# Task item
Filter the entries that follow, copying every line in which the word "devnet" appears.

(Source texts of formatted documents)
-*-*-

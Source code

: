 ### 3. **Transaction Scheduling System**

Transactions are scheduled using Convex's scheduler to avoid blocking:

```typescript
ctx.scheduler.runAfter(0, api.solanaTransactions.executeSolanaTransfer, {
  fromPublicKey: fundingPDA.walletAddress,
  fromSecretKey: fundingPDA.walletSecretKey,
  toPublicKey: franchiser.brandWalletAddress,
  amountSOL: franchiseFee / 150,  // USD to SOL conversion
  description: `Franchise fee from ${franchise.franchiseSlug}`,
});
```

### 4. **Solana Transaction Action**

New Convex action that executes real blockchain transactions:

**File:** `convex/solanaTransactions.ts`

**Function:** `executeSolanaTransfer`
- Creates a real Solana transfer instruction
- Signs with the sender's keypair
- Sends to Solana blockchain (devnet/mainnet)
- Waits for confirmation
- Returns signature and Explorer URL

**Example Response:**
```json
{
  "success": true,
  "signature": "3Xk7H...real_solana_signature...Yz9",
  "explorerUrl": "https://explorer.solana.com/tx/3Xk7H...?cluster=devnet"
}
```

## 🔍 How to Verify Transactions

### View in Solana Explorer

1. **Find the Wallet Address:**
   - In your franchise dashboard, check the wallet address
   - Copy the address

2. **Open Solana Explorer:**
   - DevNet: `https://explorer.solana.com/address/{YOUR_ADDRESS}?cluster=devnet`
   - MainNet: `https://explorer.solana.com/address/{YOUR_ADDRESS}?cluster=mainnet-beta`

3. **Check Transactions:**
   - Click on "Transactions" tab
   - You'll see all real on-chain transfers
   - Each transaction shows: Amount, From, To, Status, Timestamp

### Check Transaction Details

-*-*-

# Your response
- Sends to Solana blockchain (devnet/mainnet)
  "explorerUrl": "https://explorer.solana.com/tx/3Xk7H...?cluster=devnet"
   - DevNet: `https://explorer.solana.com/address/{YOUR_ADDRESS}?cluster=devnet`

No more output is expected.